(Stored data)
§ §
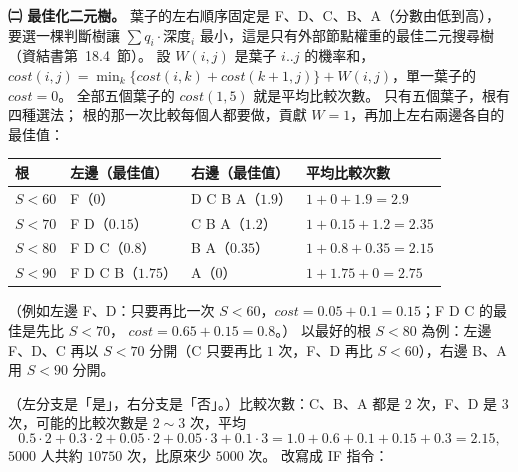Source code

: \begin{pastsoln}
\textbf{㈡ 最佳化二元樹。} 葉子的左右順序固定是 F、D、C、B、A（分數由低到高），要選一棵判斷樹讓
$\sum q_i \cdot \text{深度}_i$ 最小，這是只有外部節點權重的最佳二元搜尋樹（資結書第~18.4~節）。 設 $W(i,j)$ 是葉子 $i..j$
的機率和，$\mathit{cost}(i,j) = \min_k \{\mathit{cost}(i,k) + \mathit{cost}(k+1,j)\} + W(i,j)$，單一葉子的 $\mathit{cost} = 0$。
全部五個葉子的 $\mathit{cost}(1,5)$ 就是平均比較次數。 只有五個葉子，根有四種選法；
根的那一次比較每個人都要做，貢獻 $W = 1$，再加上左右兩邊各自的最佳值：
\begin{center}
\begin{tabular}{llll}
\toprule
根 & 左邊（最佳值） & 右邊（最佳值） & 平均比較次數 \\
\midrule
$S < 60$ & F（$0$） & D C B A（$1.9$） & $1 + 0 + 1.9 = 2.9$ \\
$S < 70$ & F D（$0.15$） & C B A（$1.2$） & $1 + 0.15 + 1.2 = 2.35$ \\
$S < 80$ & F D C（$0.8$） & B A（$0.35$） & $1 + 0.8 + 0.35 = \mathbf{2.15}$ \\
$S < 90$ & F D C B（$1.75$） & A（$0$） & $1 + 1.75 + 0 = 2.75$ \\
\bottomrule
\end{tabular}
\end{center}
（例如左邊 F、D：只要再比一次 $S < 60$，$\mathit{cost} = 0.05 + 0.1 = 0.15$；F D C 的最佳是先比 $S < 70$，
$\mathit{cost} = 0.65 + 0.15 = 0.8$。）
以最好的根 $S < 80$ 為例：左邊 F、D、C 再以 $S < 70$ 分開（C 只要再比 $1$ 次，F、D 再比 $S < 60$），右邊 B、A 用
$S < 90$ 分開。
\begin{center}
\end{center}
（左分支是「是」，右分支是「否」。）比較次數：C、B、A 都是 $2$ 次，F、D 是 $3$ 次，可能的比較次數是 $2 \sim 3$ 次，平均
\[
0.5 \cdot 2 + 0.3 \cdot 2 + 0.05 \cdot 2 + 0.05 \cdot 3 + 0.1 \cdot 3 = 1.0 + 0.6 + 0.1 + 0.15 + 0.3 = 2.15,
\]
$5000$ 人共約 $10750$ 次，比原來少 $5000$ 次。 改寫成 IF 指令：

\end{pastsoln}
§ §
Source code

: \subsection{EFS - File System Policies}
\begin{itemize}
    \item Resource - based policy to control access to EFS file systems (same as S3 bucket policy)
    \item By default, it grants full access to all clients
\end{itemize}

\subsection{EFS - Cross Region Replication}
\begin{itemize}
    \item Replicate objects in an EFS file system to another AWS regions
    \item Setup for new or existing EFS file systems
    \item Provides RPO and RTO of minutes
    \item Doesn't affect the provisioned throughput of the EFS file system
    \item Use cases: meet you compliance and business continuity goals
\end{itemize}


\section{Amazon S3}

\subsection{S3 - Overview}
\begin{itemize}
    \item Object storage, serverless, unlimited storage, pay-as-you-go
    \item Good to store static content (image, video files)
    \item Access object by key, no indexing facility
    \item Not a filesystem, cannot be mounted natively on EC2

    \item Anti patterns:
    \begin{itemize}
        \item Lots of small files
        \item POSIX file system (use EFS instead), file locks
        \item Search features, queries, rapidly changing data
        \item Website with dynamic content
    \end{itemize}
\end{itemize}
§ §
Task objective
Throughout the data above, find each line that includes the string "systems"; state only how many there are.

Task result
2